The everlasting horror of the Holocaust looming over Prague and the palace is conveyed in Eisen’s narrative in the person of his mother, Frieda, who grew up in the Czech countryside in a devoutly Orthodox Jewish family, as poor and as uneducated as the builders of the mansion were rich and steeped in high European culture. She survived slave labor camps and numerous near-death experiences to make her way eventually as a refugee to California. It is there that she and her husband ran an all-American hamburger stand, and where Norm Eisen was born and raised. In a deft maneuver that is unusual in a memoir—especially for a Washington memoir by a public figure—Ambassador Eisen remains almost invisible in his own narrative; he almost renders himself a literary device for conveying his mother’s life’s story of survival. The enduring wariness and fear that haunts her, even as her son returns to Prague on Air Force One with President Barack Obama, is a testament to the horrors she endured.
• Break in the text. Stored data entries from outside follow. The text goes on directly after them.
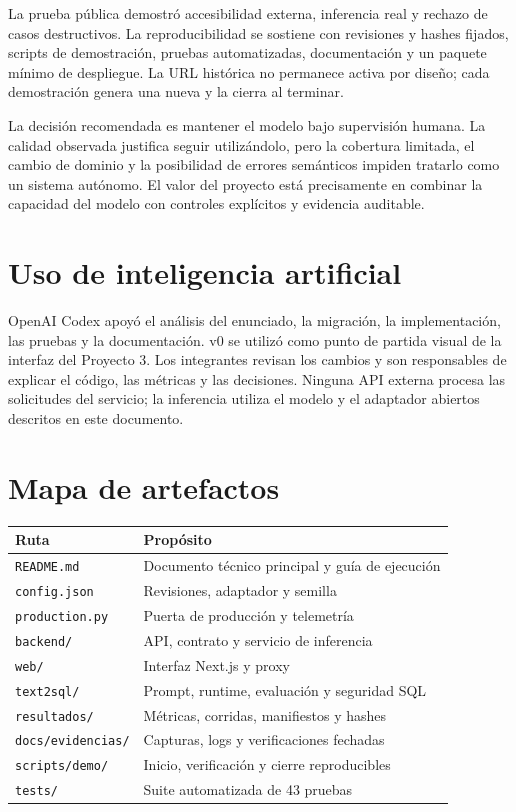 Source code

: \documentclass[11pt,letterpaper]{article}
\newcommand{\code}[1]{\texttt{#1}}
\begin{document}
La prueba pública demostró accesibilidad externa, inferencia real y rechazo de casos destructivos.
La reproducibilidad se sostiene con revisiones y hashes fijados, scripts de demostración, pruebas
automatizadas, documentación y un paquete mínimo de despliegue. La URL histórica no permanece
activa por diseño; cada demostración genera una nueva y la cierra al terminar.

La decisión recomendada es mantener el modelo bajo supervisión humana. La calidad observada justifica
seguir utilizándolo, pero la cobertura limitada, el cambio de dominio y la posibilidad de errores
semánticos impiden tratarlo como un sistema autónomo. El valor del proyecto está precisamente en
combinar la capacidad del modelo con controles explícitos y evidencia auditable.

\section*{Uso de inteligencia artificial}

OpenAI Codex apoyó el análisis del enunciado, la migración, la implementación, las pruebas y la
documentación. v0 se utilizó como punto de partida visual de la interfaz del Proyecto 3. Los
integrantes revisan los cambios y son responsables de explicar el código, las métricas y las
decisiones. Ninguna API externa procesa las solicitudes del servicio; la inferencia utiliza el
modelo y el adaptador abiertos descritos en este documento.

\section*{Mapa de artefactos}

\begin{tabularx}{\textwidth}{@{}lX@{}}
\toprule
\textbf{Ruta} & \textbf{Propósito}\\
\midrule
\code{README.md} & Documento técnico principal y guía de ejecución\\
\code{config.json} & Revisiones, adaptador y semilla\\
\code{production.py} & Puerta de producción y telemetría\\
\code{backend/} & API, contrato y servicio de inferencia\\
\code{web/} & Interfaz Next.js y proxy\\
\code{text2sql/} & Prompt, runtime, evaluación y seguridad SQL\\
\code{resultados/} & Métricas, corridas, manifiestos y hashes\\
\code{docs/evidencias/} & Capturas, logs y verificaciones fechadas\\
\code{scripts/demo/} & Inicio, verificación y cierre reproducibles\\
\code{tests/} & Suite automatizada de 43 pruebas\\
\bottomrule
\end{tabularx}
\end{document}
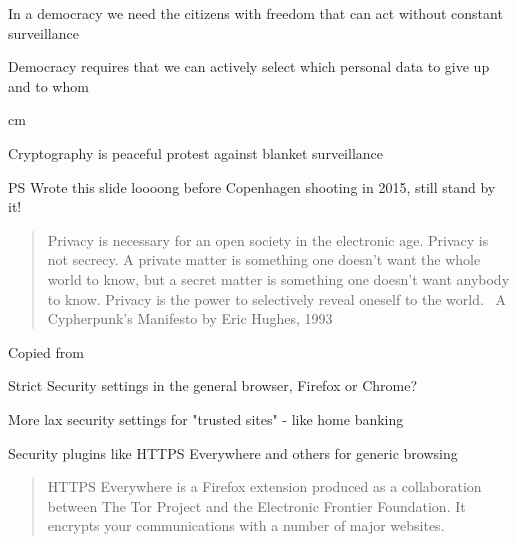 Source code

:\documentclass[20pt,landscape,a4paper,footrule]{foils}
\begin{document}

{\large
In a democracy we need the citizens with freedom that can act without constant surveillance

Democracy requires that we can actively select which personal data to give up and to whom
}


 cm
\centerline{\large Cryptography is peaceful protest against blanket surveillance}

\vskip 2cm
PS Wrote this slide loooong before Copenhagen shooting in 2015, still stand by it!




\begin{quote}
	Privacy is necessary for an open society in the electronic age. Privacy is not secrecy. A private matter is something one doesn't want the whole world to know, but a secret matter is something one doesn't want anybody to know. Privacy is the power to selectively reveal oneself to the world. ~A Cypherpunk's Manifesto by Eric Hughes, 1993
\end{quote}

Copied from 





\begin{list2}
\item Strict Security settings in the general browser, Firefox or Chrome?
\item More lax security settings for "trusted sites" - like home banking
\item Security plugins like HTTPS Everywhere and others for generic browsing
\end{list2}


\begin{quote}
HTTPS Everywhere is a Firefox extension produced as a collaboration between The Tor Project and the Electronic Frontier Foundation. It encrypts your communications with a number of major websites.
\end{quote}

\centerline{}
\end{document}
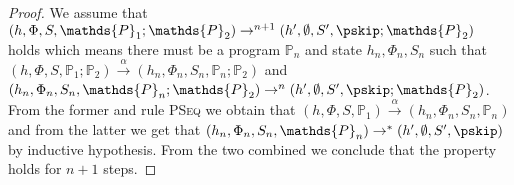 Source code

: \begin{lem}
{\begin{proof}
	We assume that $(h, \Phi, S, \mathds{P}_1; \mathds{P}_2) \rightarrow^{n+1} (h', \emptyset, S', \pskip; \mathds{P}_2)$ holds which means there must be a program $\mathds{P}_n$ and state $h_n, \Phi_n, S_n$ such that $(h, \Phi, S, \mathds{P}_1; \mathds{P}_2) \xrightarrow{\alpha} (h_n, \Phi_n, S_n, \mathds{P}_n; \mathds{P}_2)$ and $(h_n, \Phi_n, S_n, \mathds{P}_n; \mathds{P}_2) \rightarrow^{n} (h', \emptyset, S', \pskip ; \mathds{P}_2)$. From the former and rule \textsc{PSeq} we obtain that $(h, \Phi, S, \mathds{P}_1) \xrightarrow{\alpha} (h_n, \Phi_n, S_n, \mathds{P}_n)$ and from the latter we get that $(h_n, \Phi_n, S_n, \mathds{P}_n) \rightarrow^* (h', \emptyset, S', \pskip)$ by inductive hypothesis. From the two combined we conclude that the property holds for $n + 1$ steps.
	\end{proof}
	}
\end{lem}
This narrative element powerfully underscores the perils of backsliding to atavistic hatreds in a part of the world still given to the ugliest aspects of nationalism and violence.
As the best American diplomats do, Ambassador Eisen during his tenure in Prague goes toe-to-toe with rising forces of ugly and emotional nationalism on the one hand, and cynical accommodation to Russian efforts to undermine the West on the other, and he is frank in describing the Czech leaders with whom he engages. Feckless and bombastic politicians are apparently part of the landscape of democratic polities these days, which is why the center of gravity of the Western liberal democratic sensibility has moved outside of official circles these days. Norm Eisen’s terrific book reminds us that unknown people do remarkable things all the time, and that individuals often outperform their governments, notwithstanding all the mayhem in the world. This is as true of three enlisted Czech servicemen on a battlefield in Afghanistan, as it is true of a girl named Frieda from a shtetl in the Czech countryside. This American son of asylum seekers from the carnage of faraway wars has captured the essence of the American idea in this riveting story of a grand old home in Prague.